Requirement
Send back all of the data, word for word.

Stored data:
•••

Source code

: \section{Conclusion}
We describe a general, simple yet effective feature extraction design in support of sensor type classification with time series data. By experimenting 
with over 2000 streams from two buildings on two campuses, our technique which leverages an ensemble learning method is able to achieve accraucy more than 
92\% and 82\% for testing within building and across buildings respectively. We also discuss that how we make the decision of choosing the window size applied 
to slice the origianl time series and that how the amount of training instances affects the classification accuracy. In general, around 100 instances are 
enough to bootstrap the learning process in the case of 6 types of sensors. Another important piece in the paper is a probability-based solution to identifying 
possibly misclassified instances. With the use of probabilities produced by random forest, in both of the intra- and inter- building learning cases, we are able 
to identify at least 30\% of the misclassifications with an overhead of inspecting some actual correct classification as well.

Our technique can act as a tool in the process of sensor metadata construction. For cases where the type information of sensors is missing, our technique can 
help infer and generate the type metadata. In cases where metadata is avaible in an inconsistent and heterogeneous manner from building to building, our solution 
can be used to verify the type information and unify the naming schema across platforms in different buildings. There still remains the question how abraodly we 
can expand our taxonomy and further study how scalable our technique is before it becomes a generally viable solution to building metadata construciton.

•••

Response for this exercise
Source code

: \section{Conclusion}
We describe a general, simple yet effective feature extraction design in support of sensor type classification with time series data. By experimenting 
with over 2000 streams from two buildings on two campuses, our technique which leverages an ensemble learning method is able to achieve accraucy more than 
92\% and 82\% for testing within building and across buildings respectively. We also discuss that how we make the decision of choosing the window size applied 
to slice the origianl time series and that how the amount of training instances affects the classification accuracy. In general, around 100 instances are 
enough to bootstrap the learning process in the case of 6 types of sensors. Another important piece in the paper is a probability-based solution to identifying 
possibly misclassified instances. With the use of probabilities produced by random forest, in both of the intra- and inter- building learning cases, we are able 
to identify at least 30\% of the misclassifications with an overhead of inspecting some actual correct classification as well.

Our technique can act as a tool in the process of sensor metadata construction. For cases where the type information of sensors is missing, our technique can 
help infer and generate the type metadata. In cases where metadata is avaible in an inconsistent and heterogeneous manner from building to building, our solution 
can be used to verify the type information and unify the naming schema across platforms in different buildings. There still remains the question how abraodly we 
can expand our taxonomy and further study how scalable our technique is before it becomes a generally viable solution to building metadata construciton.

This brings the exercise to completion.